DMA'S @ Splendour In The Grass 2018 / Photo: Rebecca Reid

Splendour In The Grass 2018, Day One – North Byron Parklands, 20/07/18

There’s a feeling you get travelling to Splendour In The Grass. A hard shot of excitement that comes in bursts. Not talking about one of those ‘events’ you get dragged into. Or those other gigs you go only because you feel you should. This is different.

It’s The One. Your eyes run across the lineup and there’s no question. You need to be there.

Somehow you lock down a ticket. Landscape flashes by on the highway. You lose concentration for a moment and when you snap back you’ve arrived. Something’s in the air but you don’t know what just yet. Then again, who cares? You’ve made it. Finally. You’re HERE.
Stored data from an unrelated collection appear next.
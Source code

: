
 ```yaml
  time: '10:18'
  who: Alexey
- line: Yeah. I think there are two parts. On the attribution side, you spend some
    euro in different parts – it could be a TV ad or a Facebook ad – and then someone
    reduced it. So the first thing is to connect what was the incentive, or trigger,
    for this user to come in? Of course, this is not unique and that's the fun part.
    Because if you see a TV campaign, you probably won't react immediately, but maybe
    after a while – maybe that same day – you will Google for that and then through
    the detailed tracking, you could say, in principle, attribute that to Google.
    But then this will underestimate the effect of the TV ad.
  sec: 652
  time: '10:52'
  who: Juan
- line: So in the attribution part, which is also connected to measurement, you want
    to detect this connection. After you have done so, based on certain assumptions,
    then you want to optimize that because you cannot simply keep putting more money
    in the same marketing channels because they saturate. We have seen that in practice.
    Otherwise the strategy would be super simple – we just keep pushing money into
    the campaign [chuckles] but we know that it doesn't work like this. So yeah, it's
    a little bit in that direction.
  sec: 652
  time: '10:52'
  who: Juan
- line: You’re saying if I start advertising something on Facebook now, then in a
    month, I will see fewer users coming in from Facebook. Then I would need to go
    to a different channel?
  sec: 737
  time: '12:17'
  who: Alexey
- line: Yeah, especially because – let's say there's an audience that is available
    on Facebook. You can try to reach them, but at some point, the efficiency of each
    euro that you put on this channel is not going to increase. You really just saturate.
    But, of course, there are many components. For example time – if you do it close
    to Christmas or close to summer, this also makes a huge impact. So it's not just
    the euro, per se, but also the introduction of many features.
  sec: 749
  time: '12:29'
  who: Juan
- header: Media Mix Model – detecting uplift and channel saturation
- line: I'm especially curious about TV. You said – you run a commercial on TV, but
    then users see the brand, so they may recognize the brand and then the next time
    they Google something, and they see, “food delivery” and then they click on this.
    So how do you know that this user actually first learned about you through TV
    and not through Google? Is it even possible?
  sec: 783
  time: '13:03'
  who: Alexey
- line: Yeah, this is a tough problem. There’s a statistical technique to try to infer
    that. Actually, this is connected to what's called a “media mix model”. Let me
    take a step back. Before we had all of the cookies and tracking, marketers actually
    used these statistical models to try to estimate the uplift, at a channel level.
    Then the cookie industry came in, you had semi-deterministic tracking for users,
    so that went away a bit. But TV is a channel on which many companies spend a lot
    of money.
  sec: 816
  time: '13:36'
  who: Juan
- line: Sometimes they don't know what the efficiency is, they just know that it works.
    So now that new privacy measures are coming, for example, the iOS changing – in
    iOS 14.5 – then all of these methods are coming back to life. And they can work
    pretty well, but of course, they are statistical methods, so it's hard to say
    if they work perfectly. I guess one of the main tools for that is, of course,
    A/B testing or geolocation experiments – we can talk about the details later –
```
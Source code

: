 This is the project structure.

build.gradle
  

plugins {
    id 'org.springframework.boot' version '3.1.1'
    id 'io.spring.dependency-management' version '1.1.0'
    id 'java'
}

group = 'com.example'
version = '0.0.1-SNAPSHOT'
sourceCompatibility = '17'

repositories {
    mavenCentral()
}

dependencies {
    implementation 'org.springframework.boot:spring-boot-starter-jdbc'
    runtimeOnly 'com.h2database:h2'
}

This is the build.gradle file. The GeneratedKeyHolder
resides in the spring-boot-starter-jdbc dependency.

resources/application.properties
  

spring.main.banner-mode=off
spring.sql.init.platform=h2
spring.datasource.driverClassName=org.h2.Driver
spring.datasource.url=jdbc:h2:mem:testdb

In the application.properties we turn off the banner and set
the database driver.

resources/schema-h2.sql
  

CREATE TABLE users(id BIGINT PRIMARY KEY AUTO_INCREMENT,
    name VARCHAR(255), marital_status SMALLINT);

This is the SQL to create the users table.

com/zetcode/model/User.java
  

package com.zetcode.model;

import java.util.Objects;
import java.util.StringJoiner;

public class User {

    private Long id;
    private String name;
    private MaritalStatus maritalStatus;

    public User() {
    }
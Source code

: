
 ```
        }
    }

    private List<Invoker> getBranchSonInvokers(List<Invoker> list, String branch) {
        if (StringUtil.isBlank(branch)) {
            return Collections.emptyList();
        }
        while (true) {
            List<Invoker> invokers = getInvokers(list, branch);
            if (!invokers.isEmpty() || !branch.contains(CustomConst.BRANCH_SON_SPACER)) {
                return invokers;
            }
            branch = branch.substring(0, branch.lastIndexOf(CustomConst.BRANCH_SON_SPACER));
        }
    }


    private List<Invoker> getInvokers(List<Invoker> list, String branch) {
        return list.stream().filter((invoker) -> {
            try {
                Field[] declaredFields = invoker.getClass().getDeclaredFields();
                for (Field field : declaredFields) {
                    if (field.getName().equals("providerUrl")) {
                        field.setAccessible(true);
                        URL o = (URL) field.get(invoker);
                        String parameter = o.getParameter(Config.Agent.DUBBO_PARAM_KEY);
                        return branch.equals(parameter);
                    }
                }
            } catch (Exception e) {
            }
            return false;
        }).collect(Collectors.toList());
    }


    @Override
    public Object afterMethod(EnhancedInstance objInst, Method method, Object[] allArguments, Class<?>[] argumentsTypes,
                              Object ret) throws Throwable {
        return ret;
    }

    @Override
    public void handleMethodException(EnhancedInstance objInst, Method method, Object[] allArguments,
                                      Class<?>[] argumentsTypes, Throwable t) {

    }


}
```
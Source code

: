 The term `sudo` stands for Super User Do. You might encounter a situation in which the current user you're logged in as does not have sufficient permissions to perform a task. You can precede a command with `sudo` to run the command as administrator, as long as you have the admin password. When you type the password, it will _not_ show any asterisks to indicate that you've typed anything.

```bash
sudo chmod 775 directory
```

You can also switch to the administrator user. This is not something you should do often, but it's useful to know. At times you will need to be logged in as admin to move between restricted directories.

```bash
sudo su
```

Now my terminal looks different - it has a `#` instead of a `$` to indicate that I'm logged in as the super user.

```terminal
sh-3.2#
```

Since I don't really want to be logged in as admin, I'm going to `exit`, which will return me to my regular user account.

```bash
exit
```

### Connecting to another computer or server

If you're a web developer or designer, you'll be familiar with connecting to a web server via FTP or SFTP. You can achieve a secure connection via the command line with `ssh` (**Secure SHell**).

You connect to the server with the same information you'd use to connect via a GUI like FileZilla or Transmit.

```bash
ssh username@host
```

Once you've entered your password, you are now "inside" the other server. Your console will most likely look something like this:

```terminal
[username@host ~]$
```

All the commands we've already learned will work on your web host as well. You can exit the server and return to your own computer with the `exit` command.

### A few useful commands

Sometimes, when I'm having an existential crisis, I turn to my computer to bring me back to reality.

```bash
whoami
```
Or maybe you aren’t. Either way, for the next three days – live and direct from the heart the Splendour In The Grass Nation – we’re here to give it to you, everything. Well, we can’t cover it all, but the hope is that these words will give you some of the feeling. Your own slice of that all-important vibration. All the fricking spills and the honest-to-god thrills. So here goes.

Jack River

Jack River isn’t the first act to play. Far from it. But her set feels like the most important.

Sitting in on an interview with her earlier in the day provides insight into what Holly Rankin is about. She’s inspired by Tame Impala; Kevin Parker is her musical hero, both her idol and her ideal. But as her debut album’s title — Sugar Mountain — might suggest, she puts in across like Neil Young. Jagged, expressive and painfully real.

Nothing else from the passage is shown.